Servizio gratuito tramite app, audio o video

Continua a essere gratuito il riconoscimento da remoto tramite l’app di Poste, via audio o video con carta di identità (Cie) o passaporto elettronici. Le Poste offrono altre modalità di attivazione dello Spid da remoto per i clienti Bancoposta e Postepay.

Ad esempio, si può scegliere quella via sms su cellulare certificato associato a un prodotto Bancoposta o Postepay, tramite lettore Bancoposta e carta Postamat o attraverso un bonifico da un conto corrente intestato.

poste app spid
App Poste ID

Ma, fa notare la legale dell’associazione di consumatori AducAnna D’Antuono, a Repubblica, queste modalità “presentano difficoltà per chi non è cliente BancoPosta e per chi non possiede o ha poca dimestichezza con computer e smartphone”.

Per avere lo Spid bisogna rivolgersi ai “gestori di identità digitale (Identity Provider)“, aziende private accreditate da AgID (l’Agenzia del governo per l’Italia digitale) che forniscono le identità digitali e gestiscono l’autenticazione degli utenti.

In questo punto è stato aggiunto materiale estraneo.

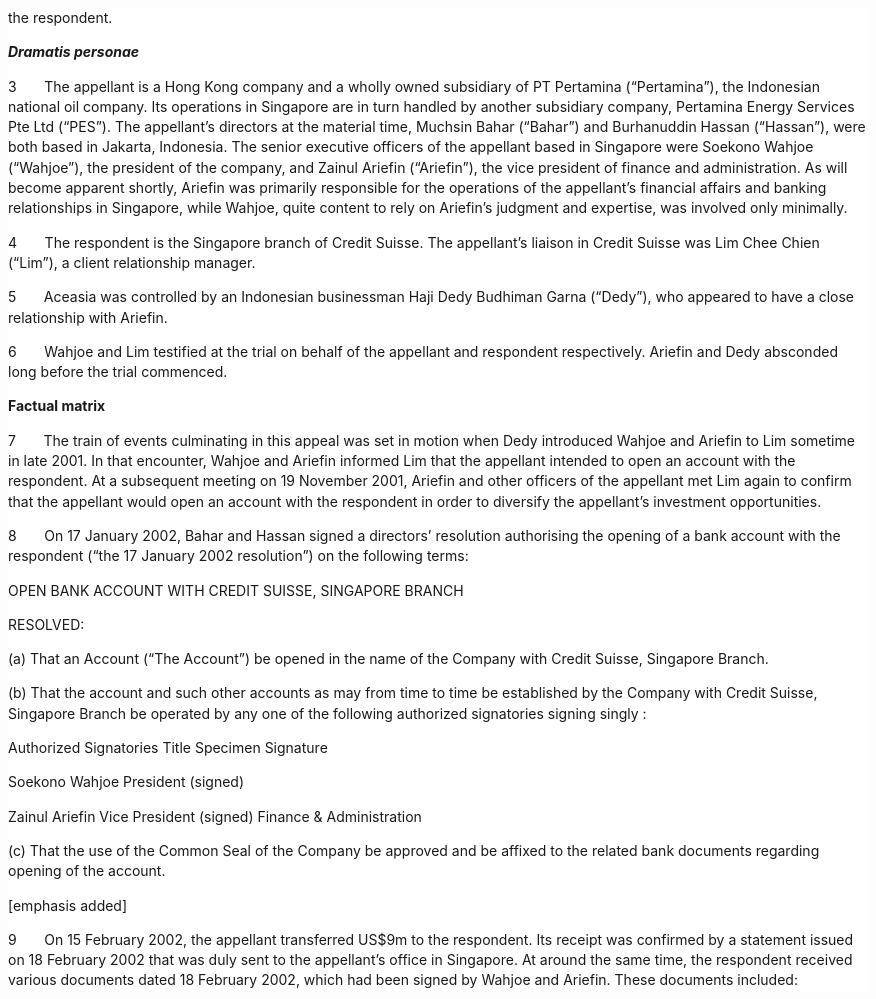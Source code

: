 
the respondent. 

**_Dramatis personae_** 

3       The appellant is a Hong Kong company and a wholly owned subsidiary of PT Pertamina (“Pertamina”), the Indonesian national oil company. Its operations in Singapore are in turn handled by another subsidiary company, Pertamina Energy Services Pte Ltd (“PES”). The appellant’s directors at the material time, Muchsin Bahar (“Bahar”) and Burhanuddin Hassan (“Hassan”), were both based in Jakarta, Indonesia. The senior executive officers of the appellant based in Singapore were Soekono Wahjoe (“Wahjoe”), the president of the company, and Zainul Ariefin (“Ariefin”), the vice president of finance and administration. As will become apparent shortly, Ariefin was primarily responsible for the operations of the appellant’s financial affairs and banking relationships in Singapore, while Wahjoe, quite content to rely on Ariefin’s judgment and expertise, was involved only minimally. 

4       The respondent is the Singapore branch of Credit Suisse. The appellant’s liaison in Credit Suisse was Lim Chee Chien (“Lim”), a client relationship manager. 

5       Aceasia was controlled by an Indonesian businessman Haji Dedy Budhiman Garna (“Dedy”), who appeared to have a close relationship with Ariefin. 

6       Wahjoe and Lim testified at the trial on behalf of the appellant and respondent respectively. Ariefin and Dedy absconded long before the trial commenced. 

**Factual matrix** 

7       The train of events culminating in this appeal was set in motion when Dedy introduced Wahjoe and Ariefin to Lim sometime in late 2001. In that encounter, Wahjoe and Ariefin informed Lim that the appellant intended to open an account with the respondent. At a subsequent meeting on 19 November 2001, Ariefin and other officers of the appellant met Lim again to confirm that the appellant would open an account with the respondent in order to diversify the appellant’s investment opportunities. 

8       On 17 January 2002, Bahar and Hassan signed a directors’ resolution authorising the opening of a bank account with the respondent (“the 17 January 2002 resolution”) on the following terms: 

 OPEN BANK ACCOUNT WITH CREDIT SUISSE, SINGAPORE BRANCH 

 RESOLVED:

 (a) That an Account (“The Account”) be opened in the name of the Company with Credit Suisse, Singapore Branch. 

 (b) That the account and such other accounts as may from time to time be established by the Company with Credit Suisse, Singapore Branch be operated by any one of the following authorized signatories signing singly : 

 Authorized Signatories Title Specimen Signature 

 Soekono Wahjoe President (signed) 

 Zainul Ariefin Vice President (signed) Finance & Administration 


 (c) That the use of the Common Seal of the Company be approved and be affixed to the related bank documents regarding opening of the account. 

 [emphasis added] 

9       On 15 February 2002, the appellant transferred US$9m to the respondent. Its receipt was confirmed by a statement issued on 18 February 2002 that was duly sent to the appellant’s office in Singapore. At around the same time, the respondent received various documents dated 18 February 2002, which had been signed by Wahjoe and Ariefin. These documents included:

Le aziende certificate sono elencate sul portale del governo dedicato allo Spid.

Il gestore, dopo aver verificato i dati, emette l’identità digitale, rilasciando le credenziali. Lo Spid è gratuito ma la registrazione e il riconoscimento dell’utente possono essere a pagamento a seconda del gestore.

Infocert e Intesa gratis sia da remoto che in presenza

Altri gestori dell’identità digitale, come Tim o Spiditalia di Register.it, propongono anche il servizio a distanza via webcam a pagamento. Altre, come Infocert o Intesa, forniscono gratis sia il riconoscimento da remoto sia in presenza.

Come abbiamo già accennato, l’utilizzo dello Spid cresce in maniera sostenuta tra gli italiani: secondo i dati del governo, al 24 ottobre sono quasi 26 milioni le identità digitali erogate, segnando un incremento del 61,5% da inizio 2021.

utilizzo spid in crescita
L’utilizzo dello Spid cresce in maniera sostenuta tra gli italiani.

E tra i gestori di Spid, Poste sono al primo posto. In base ai dati del 30 giugno 2021, riportati da Repubblica, il gruppo si conferma il primo gestore italiano di identità digitale, con un totale di oltre 17 milioni di Spid rilasciati (di cui 5,3 attivati nel 2021.